**Task instructions:** Keep only the lines of the data below that contain "TypeScript", and copy them.

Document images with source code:
....................
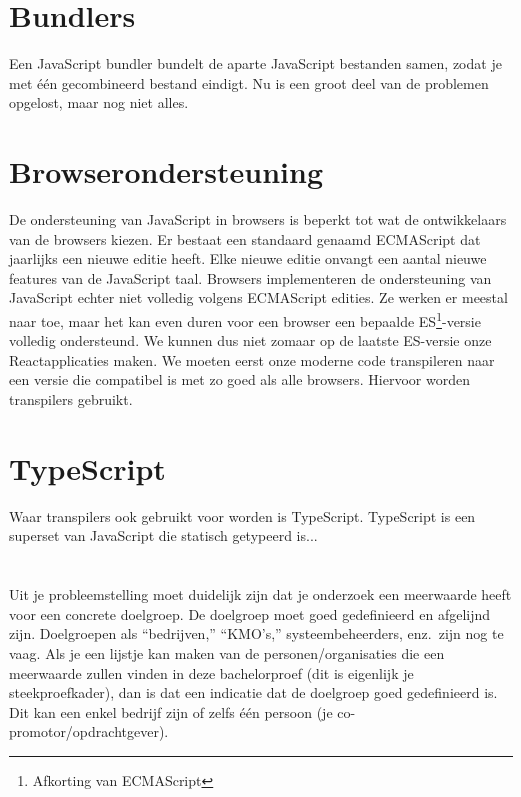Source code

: \section{Bundlers}

Een JavaScript bundler bundelt de aparte JavaScript bestanden samen, zodat je met één gecombineerd bestand eindigt. Nu is een groot deel van de problemen opgelost, maar nog niet alles.

\section{Browserondersteuning}

De ondersteuning van JavaScript in browsers is beperkt tot wat de ontwikkelaars van de browsers kiezen. Er bestaat een standaard genaamd ECMAScript dat jaarlijks een nieuwe editie heeft. Elke nieuwe editie onvangt een aantal nieuwe features van de JavaScript taal. Browsers implementeren de ondersteuning van JavaScript echter niet volledig volgens ECMAScript edities. Ze werken er meestal naar toe, maar het kan even duren voor een browser een bepaalde ES\footnote{Afkorting van ECMAScript}-versie volledig ondersteund. We kunnen dus niet zomaar op de laatste ES-versie onze Reactapplicaties maken. We moeten eerst onze moderne code transpileren naar een versie die compatibel is met zo goed als alle browsers. Hiervoor worden transpilers gebruikt.

\section{TypeScript}

Waar transpilers ook gebruikt voor worden is TypeScript. TypeScript is een superset van JavaScript die statisch getypeerd is... 


\section{}
\label{sec:probleemstelling}

Uit je probleemstelling moet duidelijk zijn dat je onderzoek een meerwaarde heeft voor een concrete doelgroep. De doelgroep moet goed gedefinieerd en afgelijnd zijn. Doelgroepen als ``bedrijven,'' ``KMO's,'' systeembeheerders, enz.~zijn nog te vaag. Als je een lijstje kan maken van de personen/organisaties die een meerwaarde zullen vinden in deze bachelorproef (dit is eigenlijk je steekproefkader), dan is dat een indicatie dat de doelgroep goed gedefinieerd is. Dit kan een enkel bedrijf zijn of zelfs één persoon (je co-promotor/opdrachtgever).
....................
**Exercise output:**
\section{TypeScript}
Waar transpilers ook gebruikt voor worden is TypeScript. TypeScript is een superset van JavaScript die statisch getypeerd is... 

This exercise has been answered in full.